Collected data
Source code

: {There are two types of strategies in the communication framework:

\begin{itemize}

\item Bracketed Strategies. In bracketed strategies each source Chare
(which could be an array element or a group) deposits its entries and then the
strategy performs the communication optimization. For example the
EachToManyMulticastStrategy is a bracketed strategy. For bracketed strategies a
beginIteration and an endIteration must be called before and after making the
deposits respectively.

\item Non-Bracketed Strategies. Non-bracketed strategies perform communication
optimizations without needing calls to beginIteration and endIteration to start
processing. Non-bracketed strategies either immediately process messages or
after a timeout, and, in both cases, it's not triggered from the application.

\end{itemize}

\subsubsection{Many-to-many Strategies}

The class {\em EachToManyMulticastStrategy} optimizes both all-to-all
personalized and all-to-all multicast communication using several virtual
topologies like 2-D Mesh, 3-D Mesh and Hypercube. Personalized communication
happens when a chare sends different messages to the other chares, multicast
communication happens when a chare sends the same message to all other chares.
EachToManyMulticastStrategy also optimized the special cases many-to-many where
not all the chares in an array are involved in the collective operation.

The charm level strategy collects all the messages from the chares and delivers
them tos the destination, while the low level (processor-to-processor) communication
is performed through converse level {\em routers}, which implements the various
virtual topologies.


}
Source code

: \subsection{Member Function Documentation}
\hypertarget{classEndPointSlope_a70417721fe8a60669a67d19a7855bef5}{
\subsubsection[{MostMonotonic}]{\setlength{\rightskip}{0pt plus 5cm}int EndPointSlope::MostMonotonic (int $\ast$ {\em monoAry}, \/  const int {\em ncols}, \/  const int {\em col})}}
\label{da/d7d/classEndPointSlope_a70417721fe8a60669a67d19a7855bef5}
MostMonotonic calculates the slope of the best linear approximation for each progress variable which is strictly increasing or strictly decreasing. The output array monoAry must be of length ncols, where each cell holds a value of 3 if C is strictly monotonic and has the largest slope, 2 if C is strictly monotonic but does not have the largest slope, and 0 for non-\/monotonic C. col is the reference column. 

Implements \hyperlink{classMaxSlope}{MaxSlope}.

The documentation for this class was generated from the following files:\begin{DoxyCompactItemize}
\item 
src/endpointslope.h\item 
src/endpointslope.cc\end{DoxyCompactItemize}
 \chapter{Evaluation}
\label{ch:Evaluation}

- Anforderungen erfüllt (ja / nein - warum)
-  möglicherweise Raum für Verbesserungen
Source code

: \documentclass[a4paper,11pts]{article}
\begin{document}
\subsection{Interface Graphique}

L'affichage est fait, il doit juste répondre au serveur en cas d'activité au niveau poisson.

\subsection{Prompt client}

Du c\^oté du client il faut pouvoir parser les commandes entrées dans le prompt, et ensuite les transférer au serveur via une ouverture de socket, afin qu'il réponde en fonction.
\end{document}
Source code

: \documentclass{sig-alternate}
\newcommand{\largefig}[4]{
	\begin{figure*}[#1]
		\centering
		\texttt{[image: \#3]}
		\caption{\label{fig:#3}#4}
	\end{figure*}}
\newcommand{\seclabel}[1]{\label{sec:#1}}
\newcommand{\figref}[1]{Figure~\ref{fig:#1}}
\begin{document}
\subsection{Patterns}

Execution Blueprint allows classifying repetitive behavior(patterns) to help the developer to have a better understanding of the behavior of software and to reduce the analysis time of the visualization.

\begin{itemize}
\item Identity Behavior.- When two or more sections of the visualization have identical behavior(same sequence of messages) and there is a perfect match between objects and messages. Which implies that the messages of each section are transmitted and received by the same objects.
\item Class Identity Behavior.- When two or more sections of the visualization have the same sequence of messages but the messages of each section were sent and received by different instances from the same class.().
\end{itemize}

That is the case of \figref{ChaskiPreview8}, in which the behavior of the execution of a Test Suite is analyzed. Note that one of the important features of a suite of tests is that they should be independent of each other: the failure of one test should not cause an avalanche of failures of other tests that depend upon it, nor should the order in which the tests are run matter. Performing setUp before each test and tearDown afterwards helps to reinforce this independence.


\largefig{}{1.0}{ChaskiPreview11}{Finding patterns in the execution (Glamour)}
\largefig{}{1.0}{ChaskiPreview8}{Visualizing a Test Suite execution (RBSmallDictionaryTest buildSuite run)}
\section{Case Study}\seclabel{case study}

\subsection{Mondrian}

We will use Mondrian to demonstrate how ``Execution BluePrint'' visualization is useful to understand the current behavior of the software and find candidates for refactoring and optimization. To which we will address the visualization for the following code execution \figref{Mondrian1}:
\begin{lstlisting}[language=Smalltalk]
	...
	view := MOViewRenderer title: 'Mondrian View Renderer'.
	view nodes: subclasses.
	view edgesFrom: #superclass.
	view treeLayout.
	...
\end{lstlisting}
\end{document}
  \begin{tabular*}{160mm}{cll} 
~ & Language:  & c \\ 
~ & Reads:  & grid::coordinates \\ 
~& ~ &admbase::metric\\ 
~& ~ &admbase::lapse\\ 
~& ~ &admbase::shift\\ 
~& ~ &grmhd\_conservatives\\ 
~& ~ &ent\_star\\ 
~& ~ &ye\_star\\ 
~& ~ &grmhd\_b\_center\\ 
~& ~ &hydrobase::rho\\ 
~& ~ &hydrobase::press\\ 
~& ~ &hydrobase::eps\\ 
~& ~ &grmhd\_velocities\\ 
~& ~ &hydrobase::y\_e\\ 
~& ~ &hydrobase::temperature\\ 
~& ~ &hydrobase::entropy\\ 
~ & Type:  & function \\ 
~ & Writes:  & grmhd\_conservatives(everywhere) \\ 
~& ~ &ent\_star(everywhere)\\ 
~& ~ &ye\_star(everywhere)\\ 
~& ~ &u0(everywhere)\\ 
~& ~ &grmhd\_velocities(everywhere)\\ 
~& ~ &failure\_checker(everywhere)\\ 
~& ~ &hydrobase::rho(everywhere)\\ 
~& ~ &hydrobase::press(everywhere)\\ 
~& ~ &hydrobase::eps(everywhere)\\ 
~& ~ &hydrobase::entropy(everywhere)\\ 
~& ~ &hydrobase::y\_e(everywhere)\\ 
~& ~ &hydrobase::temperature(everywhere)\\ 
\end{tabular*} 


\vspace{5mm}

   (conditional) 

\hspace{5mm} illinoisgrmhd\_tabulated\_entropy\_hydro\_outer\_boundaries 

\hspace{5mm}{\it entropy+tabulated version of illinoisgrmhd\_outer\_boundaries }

• PROBLEM STATEMENT: Could you set down every record exactly as given?

• RESULT OF THIS EXERCISE:
Source code

: {There are two types of strategies in the communication framework:

\begin{itemize}

\item Bracketed Strategies. In bracketed strategies each source Chare
(which could be an array element or a group) deposits its entries and then the
strategy performs the communication optimization. For example the
EachToManyMulticastStrategy is a bracketed strategy. For bracketed strategies a
beginIteration and an endIteration must be called before and after making the
deposits respectively.

\item Non-Bracketed Strategies. Non-bracketed strategies perform communication
optimizations without needing calls to beginIteration and endIteration to start
processing. Non-bracketed strategies either immediately process messages or
after a timeout, and, in both cases, it's not triggered from the application.

\end{itemize}

\subsubsection{Many-to-many Strategies}

The class {\em EachToManyMulticastStrategy} optimizes both all-to-all
personalized and all-to-all multicast communication using several virtual
topologies like 2-D Mesh, 3-D Mesh and Hypercube. Personalized communication
happens when a chare sends different messages to the other chares, multicast
communication happens when a chare sends the same message to all other chares.
EachToManyMulticastStrategy also optimized the special cases many-to-many where
not all the chares in an array are involved in the collective operation.

The charm level strategy collects all the messages from the chares and delivers
them tos the destination, while the low level (processor-to-processor) communication
is performed through converse level {\em routers}, which implements the various
virtual topologies.


}
Source code

: \subsection{Member Function Documentation}
\hypertarget{classEndPointSlope_a70417721fe8a60669a67d19a7855bef5}{
\subsubsection[{MostMonotonic}]{\setlength{\rightskip}{0pt plus 5cm}int EndPointSlope::MostMonotonic (int $\ast$ {\em monoAry}, \/  const int {\em ncols}, \/  const int {\em col})}}
\label{da/d7d/classEndPointSlope_a70417721fe8a60669a67d19a7855bef5}
MostMonotonic calculates the slope of the best linear approximation for each progress variable which is strictly increasing or strictly decreasing. The output array monoAry must be of length ncols, where each cell holds a value of 3 if C is strictly monotonic and has the largest slope, 2 if C is strictly monotonic but does not have the largest slope, and 0 for non-\/monotonic C. col is the reference column. 

Implements \hyperlink{classMaxSlope}{MaxSlope}.

The documentation for this class was generated from the following files:\begin{DoxyCompactItemize}
\item 
src/endpointslope.h\item 
src/endpointslope.cc\end{DoxyCompactItemize}
 \chapter{Evaluation}
\label{ch:Evaluation}

- Anforderungen erfüllt (ja / nein - warum)
-  möglicherweise Raum für Verbesserungen
Source code

: \documentclass[a4paper,11pts]{article}
\begin{document}
\subsection{Interface Graphique}

L'affichage est fait, il doit juste répondre au serveur en cas d'activité au niveau poisson.

\subsection{Prompt client}

Du c\^oté du client il faut pouvoir parser les commandes entrées dans le prompt, et ensuite les transférer au serveur via une ouverture de socket, afin qu'il réponde en fonction.
\end{document}
Source code

: \documentclass{sig-alternate}
\newcommand{\largefig}[4]{
	\begin{figure*}[#1]
		\centering
		\texttt{[image: \#3]}
		\caption{\label{fig:#3}#4}
	\end{figure*}}
\newcommand{\seclabel}[1]{\label{sec:#1}}
\newcommand{\figref}[1]{Figure~\ref{fig:#1}}
\begin{document}
\subsection{Patterns}

Execution Blueprint allows classifying repetitive behavior(patterns) to help the developer to have a better understanding of the behavior of software and to reduce the analysis time of the visualization.

\begin{itemize}
\item Identity Behavior.- When two or more sections of the visualization have identical behavior(same sequence of messages) and there is a perfect match between objects and messages. Which implies that the messages of each section are transmitted and received by the same objects.
\item Class Identity Behavior.- When two or more sections of the visualization have the same sequence of messages but the messages of each section were sent and received by different instances from the same class.().
\end{itemize}

That is the case of \figref{ChaskiPreview8}, in which the behavior of the execution of a Test Suite is analyzed. Note that one of the important features of a suite of tests is that they should be independent of each other: the failure of one test should not cause an avalanche of failures of other tests that depend upon it, nor should the order in which the tests are run matter. Performing setUp before each test and tearDown afterwards helps to reinforce this independence.


\largefig{}{1.0}{ChaskiPreview11}{Finding patterns in the execution (Glamour)}
\largefig{}{1.0}{ChaskiPreview8}{Visualizing a Test Suite execution (RBSmallDictionaryTest buildSuite run)}
\section{Case Study}\seclabel{case study}

\subsection{Mondrian}

We will use Mondrian to demonstrate how ``Execution BluePrint'' visualization is useful to understand the current behavior of the software and find candidates for refactoring and optimization. To which we will address the visualization for the following code execution \figref{Mondrian1}:
\begin{lstlisting}[language=Smalltalk]
	...
	view := MOViewRenderer title: 'Mondrian View Renderer'.
	view nodes: subclasses.
	view edgesFrom: #superclass.
	view treeLayout.
	...
\end{lstlisting}
\end{document}
  \begin{tabular*}{160mm}{cll} 
~ & Language:  & c \\ 
~ & Reads:  & grid::coordinates \\ 
~& ~ &admbase::metric\\ 
~& ~ &admbase::lapse\\ 
~& ~ &admbase::shift\\ 
~& ~ &grmhd\_conservatives\\ 
~& ~ &ent\_star\\ 
~& ~ &ye\_star\\ 
~& ~ &grmhd\_b\_center\\ 
~& ~ &hydrobase::rho\\ 
~& ~ &hydrobase::press\\ 
~& ~ &hydrobase::eps\\ 
~& ~ &grmhd\_velocities\\ 
~& ~ &hydrobase::y\_e\\ 
~& ~ &hydrobase::temperature\\ 
~& ~ &hydrobase::entropy\\ 
~ & Type:  & function \\ 
~ & Writes:  & grmhd\_conservatives(everywhere) \\ 
~& ~ &ent\_star(everywhere)\\ 
~& ~ &ye\_star(everywhere)\\ 
~& ~ &u0(everywhere)\\ 
~& ~ &grmhd\_velocities(everywhere)\\ 
~& ~ &failure\_checker(everywhere)\\ 
~& ~ &hydrobase::rho(everywhere)\\ 
~& ~ &hydrobase::press(everywhere)\\ 
~& ~ &hydrobase::eps(everywhere)\\ 
~& ~ &hydrobase::entropy(everywhere)\\ 
~& ~ &hydrobase::y\_e(everywhere)\\ 
~& ~ &hydrobase::temperature(everywhere)\\ 
\end{tabular*} 


\vspace{5mm}

   (conditional) 

\hspace{5mm} illinoisgrmhd\_tabulated\_entropy\_hydro\_outer\_boundaries 

\hspace{5mm}{\it entropy+tabulated version of illinoisgrmhd\_outer\_boundaries }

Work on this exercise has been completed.